Posted by on Apr 21 2012 | Cinema, entertainment industry

The bug of being serious (not Cyrus) drains in an obvious yawn of over the head content. Especially for those who never prefer to be involved in serious discourse by any means. Being born in a multicultural society like India, witnessing all kinds of colors with respect to each and every societal contour creating endless socio-political and socio-economic upheavals is just inevitable. Stating the fact quite convincingly that media has played a major role in reflecting the ongoing state of affairs in the country, would need a skeptic take when it comes to referring the job as a money-making business.

Commercializing and fantasizing the real world may have been the winning formula in the Indian film industry for quite a long time. However, there were few visionaries who always wanted to take the untrodden path of showing the true reflections of the Indian society. Keeping them away from the usual spice that is often associated with ‘Bollywood’, these luminaries took the onus to showcase the real India to the Indian as well as the international audience. Post independence, visionaries like Satyajit Ray, Mrinal Sen, Shanta Ram and Sohrab Modi were among the few unique filmmakers whose films masterfully chronicled the societal transformation taking place in India.

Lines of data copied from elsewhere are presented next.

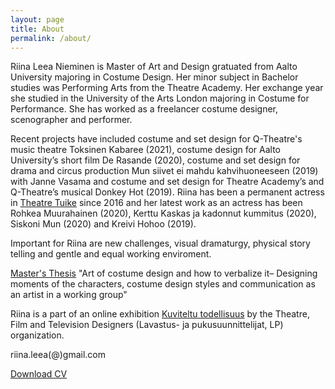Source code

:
 ```yaml
---
layout: page
title: About
permalink: /about/
---
```

<div class="post-text-alone">  
Riina Leea Nieminen is Master of Art and Design gratuated from Aalto University majoring in Costume Design. Her minor subject in Bachelor studies was Performing Arts from the Theatre Academy. Her exchange year she studied in the University of the Arts London majoring in Costume for Performance. She has worked as a freelancer costume designer, scenographer and performer.  
<p></p>   
Recent projects have included costume and set design for Q-Theatre's music theatre Toksinen Kabaree (2021), costume design for Aalto University’s short film De Rasande (2020), costume and set design for drama and circus production Mun siivet ei mahdu kahvihuoneeseen (2019) with Janne Vasama and costume and set design for Theatre Academy’s and Q-Theatre’s musical Donkey Hot (2019). Riina has been a permanent actress in <a href="http://www.teatterituike.fi/portfolio/items/riina-nieminen/">Theatre Tuike</a> since 2016 and her latest work as an actress has been Rohkea Muurahainen (2020), Kerttu Kaskas ja kadonnut kummitus (2020), Siskoni Mun (2020) and Kreivi Hohoo (2019).  
<p></p>
Important for Riina are new challenges, visual dramaturgy, physical story telling and gentle and equal working enviroment.
<p></p>
<a href="https://aaltodoc.aalto.fi/handle/123456789/101800">Master's Thesis</a> "Art of costume design and how to verbalize it– Designing moments of the characters, costume design styles and communication as an artist in a working group"
<p></p>
Riina is a part of an online exhibition <a href="https://kuviteltutodellisuus.fi/osallistuja/riina-nieminen/">Kuviteltu todellisuus</a> by the Theatre, Film and Television Designers (Lavastus- ja pukusuunnittelijat, LP) organization.
</div>  
<p></p>
riina.leea(@)gmail.com

[Download CV](2020cvnieminen.pdf)
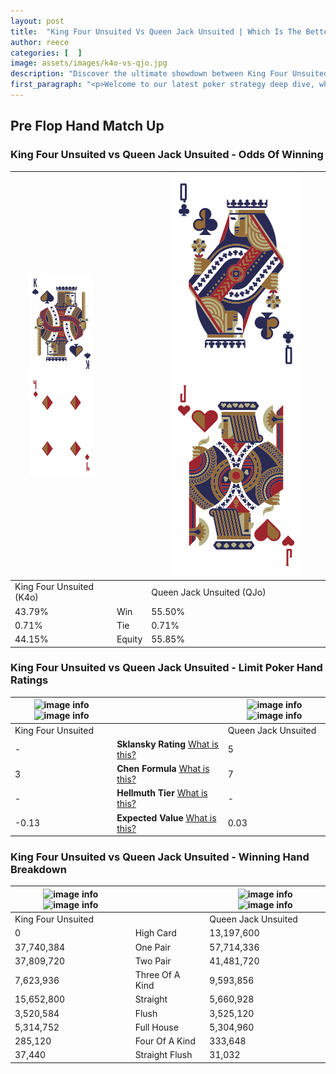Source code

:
 ```yaml
---
layout: post
title:  "King Four Unsuited Vs Queen Jack Unsuited | Which Is The Better Hand In Poker? A Complete Guide"
author: reece
categories: [  ]
image: assets/images/k4o-vs-qjo.jpg
description: "Discover the ultimate showdown between King Four Unsuited and Queen Jack Unsuited in poker! Uncover the odds, strategies, and scenarios where one hand triumphs over the other. Get ready to up your poker game with this thrilling analysis."
first_paragraph: "<p>Welcome to our latest poker strategy deep dive, where we're pitting two distinct hands against each other in a high-stakes showdown: King Four Unsuited vs Queen Jack Unsuited.</p><p>In the dynamic world of poker, every decision counts, and knowing which hand holds the upper hand is key to your success at the table.</p><p>In this article, we'll dissect these two hands, explore the scenarios where one dominates the other, and equip you with the knowledge to make strategic choices that can tip the odds in your favor.</p><p>Get ready to unravel the intriguing dynamics of these poker hands and elevate your game to new heights.</p>"
---
```




[comment]: # (sp0)

## Pre Flop Hand Match Up

<div class="table hand-ratings" markdown="1"> 



### King Four Unsuited vs Queen Jack Unsuited - Odds Of Winning


    
| ![image info](assets/images/hand1/K.png) ![image info](assets/images/hand1/4o.png) |  | ![image info](assets/images/hand2/Q.png) ![image info](assets/images/hand2/jo.png) |
| -------- | -------- | -------- |
| King Four Unsuited (K4o) |  | Queen Jack Unsuited (QJo) |
| 43.79% | Win | 55.50% |
| 0.71% | Tie | 0.71% |
| 44.15% | Equity | 55.85% |




[comment]: # (sp1)



### King Four Unsuited vs Queen Jack Unsuited - Limit Poker Hand Ratings


    
| ![image info](https://www.riverpairs.com/assets/images/hand1/K.png) ![image info](https://www.riverpairs.com/assets/images/hand1/4o.png) |  | ![image info](https://www.riverpairs.com/assets/images/hand2/Q.png) ![image info](https://www.riverpairs.com/assets/images/hand2/jo.png) |
| -------- | -------- | -------- |
| King Four Unsuited |  | Queen Jack Unsuited |
| - | **Sklansky Rating** [What is this?](/sklansky-rating-explained) | 5 |
| 3 | **Chen Formula** [What is this?](/chen-formula-explained) | 7 |
| - | **Hellmuth Tier** [What is this?](/Hellmuth-tier-explained) | - |
| -0.13 | **Expected Value** [What is this?](/expected-value-explained) | 0.03 |




[comment]: # (sp2)



### King Four Unsuited vs Queen Jack Unsuited - Winning Hand Breakdown


    
| ![image info](https://www.riverpairs.com/assets/images/hand1/K.png) ![image info](https://www.riverpairs.com/assets/images/hand1/4o.png) |  | ![image info](https://www.riverpairs.com/assets/images/hand2/Q.png) ![image info](https://www.riverpairs.com/assets/images/hand2/jo.png) |
| -------- | -------- | -------- |
| King Four Unsuited |  | Queen Jack Unsuited |
| 0 | High Card | 13,197,600 |
| 37,740,384 | One Pair | 57,714,336 |
| 37,809,720 | Two Pair | 41,481,720 |
| 7,623,936 | Three Of A Kind | 9,593,856 |
| 15,652,800 | Straight | 5,660,928 |
| 3,520,584 | Flush | 3,525,120 |
| 5,314,752 | Full House | 5,304,960 |
| 285,120 | Four Of A Kind | 333,648 |
| 37,440 | Straight Flush | 31,032 |




[comment]: # (sp3)



</div>

[comment]: # (sp4)



[comment]: # (sp5)

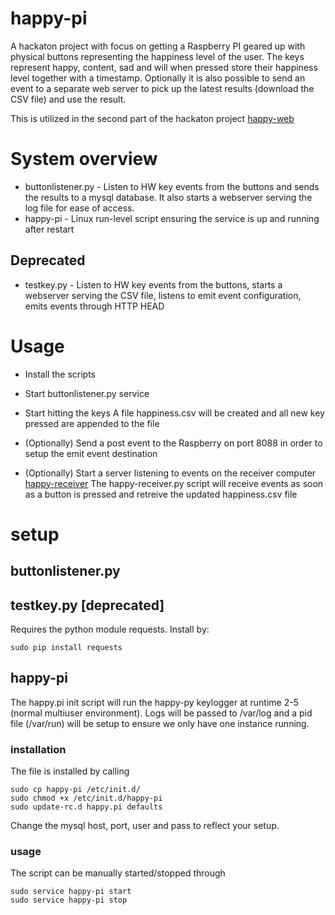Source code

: # happy-pi
A hackaton project with focus on getting a Raspberry PI geared up with physical buttons
representing the happiness level of the user. The keys represent happy, content, sad and will
when pressed store their happiness level together with a timestamp. Optionally it is also 
possible to send an event to a separate web server to pick up the latest results (download
the CSV file) and use the result. 

This is utilized in the second part of the hackaton project [happy-web](https://github.com/JohanBjerning/happy-web)

# System overview
* buttonlistener.py - Listen to HW key events from the buttons and sends the results to a mysql database. It also starts a webserver serving the log file for ease of access.
* happy-pi - Linux run-level script ensuring the service is up and running after restart

## Deprecated
* testkey.py - Listen to HW key events from the buttons, starts a webserver serving the CSV file, 
listens to emit event configuration, emits events through HTTP HEAD

# Usage
* Install the scripts
* Start buttonlistener.py service
* Start hitting the keys
A file happiness.csv will be created and all new key pressed are appended to the file

* (Optionally) Send a post event to the Raspberry on port 8088 in order to setup the emit event destination
* (Optionally) Start a server listening to events on the receiver computer [happy-receiver](https://github.com/JohanBjerning/happy-web/blob/master/happy-receiver.py)
The happy-receiver.py script will receive events as soon as a button is pressed and retreive the updated
happiness.csv file

# setup
## buttonlistener.py ##

## testkey.py [deprecated] ##
Requires the python module requests. Install by:
```
sudo pip install requests
```

## happy-pi ##
The happy.pi init script will run the happy-py keylogger at runtime 2-5 (normal multiuser environment). Logs will be passed to /var/log and a pid file (/var/run) will be setup to ensure we only have one instance running.

### installation ###
The file is installed by calling 
```
sudo cp happy-pi /etc/init.d/
sudo chmod +x /etc/init.d/happy-pi
sudo update-rc.d happy.pi defaults
```

Change the mysql host, port, user and pass to reflect your setup.

### usage ###
The script can be manually started/stopped through 
```
sudo service happy-pi start
sudo service happy-pi stop
```
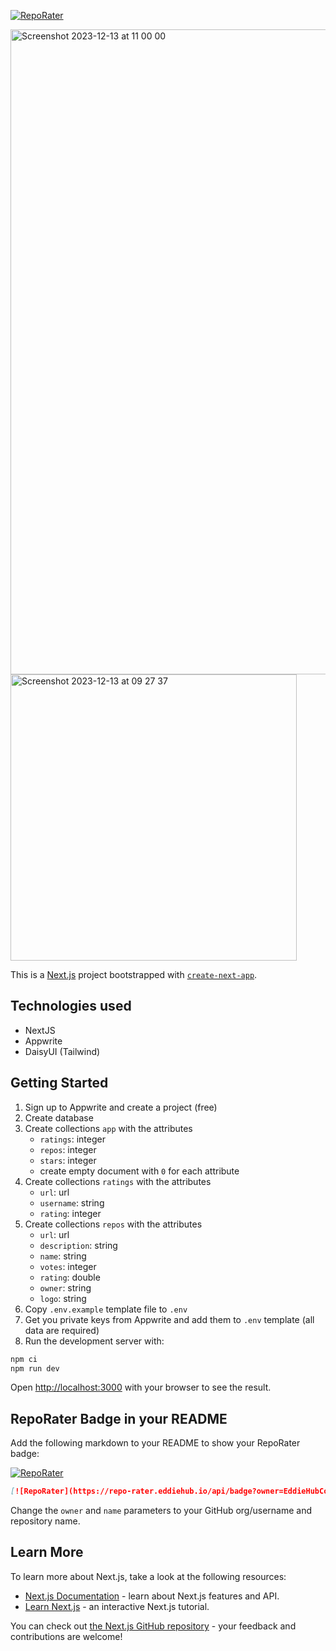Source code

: [![RepoRater](https://repo-rater.eddiehub.io/api/badge?owner=EddieHubCommunity&name=RepoRater)](https://repo-rater.eddiehub.io/rate?owner=EddieHubCommunity&name=RepoRater)

<img width="1032" alt="Screenshot 2023-12-13 at 11 00 00" src="https://github.com/EddieHubCommunity/RepoRater/assets/624760/2c2d9bbf-ca00-4593-9174-ebeface86dc1">

<img width="458" alt="Screenshot 2023-12-13 at 09 27 37" src="https://github.com/EddieHubCommunity/RepoRater/assets/624760/ccc20975-4788-4232-b9e8-c3356b387b32">

This is a [Next.js](https://nextjs.org/) project bootstrapped with [`create-next-app`](https://github.com/vercel/next.js/tree/canary/packages/create-next-app).

## Technologies used

- NextJS
- Appwrite
- DaisyUI (Tailwind)

## Getting Started

1. Sign up to Appwrite and create a project (free)
1. Create database
1. Create collections `app` with the attributes
   - `ratings`: integer
   - `repos`: integer
   - `stars`: integer
   - create empty document with `0` for each attribute
1. Create collections `ratings` with the attributes
   - `url`: url
   - `username`: string
   - `rating`: integer
1. Create collections `repos` with the attributes
   - `url`: url
   - `description`: string
   - `name`: string
   - `votes`: integer
   - `rating`: double
   - `owner`: string
   - `logo`: string
1. Copy `.env.example` template file to `.env`
1. Get you private keys from Appwrite and add them to `.env` template (all data are required)
1. Run the development server with:

```bash
npm ci
npm run dev
```

Open [http://localhost:3000](http://localhost:3000) with your browser to see the result.

## RepoRater Badge in your README

Add the following markdown to your README to show your RepoRater badge:

[![RepoRater](https://repo-rater.eddiehub.io/api/badge?owner=EddieHubCommunity&name=RepoRater)](https://repo-rater.eddiehub.io/rate?owner=EddieHubCommunity&name=RepoRater)

```markdown
[![RepoRater](https://repo-rater.eddiehub.io/api/badge?owner=EddieHubCommunity&name=RepoRater)](https://repo-rater.eddiehub.io/rate?owner=EddieHubCommunity&name=RepoRater)
```

Change the `owner` and `name` parameters to your GitHub org/username and repository name.

## Learn More

To learn more about Next.js, take a look at the following resources:

- [Next.js Documentation](https://nextjs.org/docs) - learn about Next.js features and API.
- [Learn Next.js](https://nextjs.org/learn) - an interactive Next.js tutorial.

You can check out [the Next.js GitHub repository](https://github.com/vercel/next.js/) - your feedback and contributions are welcome!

Then came the dark and brooding 70s, when the entire Indian society came under the grips of extreme frustration and anger.  The strained Indian economy coupled with the ghost of emergency smacked out the normal life of an Indian from the track. Suppression of civil liberties and constitutional breakdown were core worrying issues for the Indian society. These issues acted as seeds for the birth of Indian New Wave Cinema or Parallel Cinema. Films being categorized in this particular genre addressed the growing frustrations of Indians during that period. The National School of Drama (NSD), New Delhi and Film and Television Institute (FTII), Pune has also played a major role in producing remarkable filmmakers who ushered a new life in the world of filmmaking in the country.

Names worth mentionable in this regard are Shyam Benegal, Adoor Gopalakrishnan, Buddhadeb Das Gupta, Basu Chatterjee and many more. If you have heard and even watched few of these masterpieces – Ankur, Aakrosh, Bhumika, Nishant, Manthan, Arth, Saraansh, Ardh Satya, Aghaat – you must know by now what parallel cinema is and what they tried to convey to the masses. The Indian New Wave Cinema saw its slow decline in the 1990s when the production costs started reaching sky high limits. The incessant commercialization hammered down the parallel cinema industry so bad that it had a bleak chance of revival.

However, since the advent of the 21st century, parallel cinema has revived itself quite notably. Films like “3 Deewarein”, “Dor”, “Iqbal”, “Hazaaron Khwaishein Aisi”, “Is Raat Ki Subah Nahi”, “Maine Gandhi Ko Nahi Maara”, “Firaaq”, “My Brother…Nikhil”, “Dev D”, “Gulaal”, “Sikander”, “Udaan”, “Love Sex Aur Dhokha”, “Manorama Six Feet Under”, “Khosla ka Ghosla”, “Oye Lucky Lucky Oye”, “Tere Bin Laden”, “Peepli Live”, “Phas Gaye Re Obama” and many more have created a new definition for parallel cinema.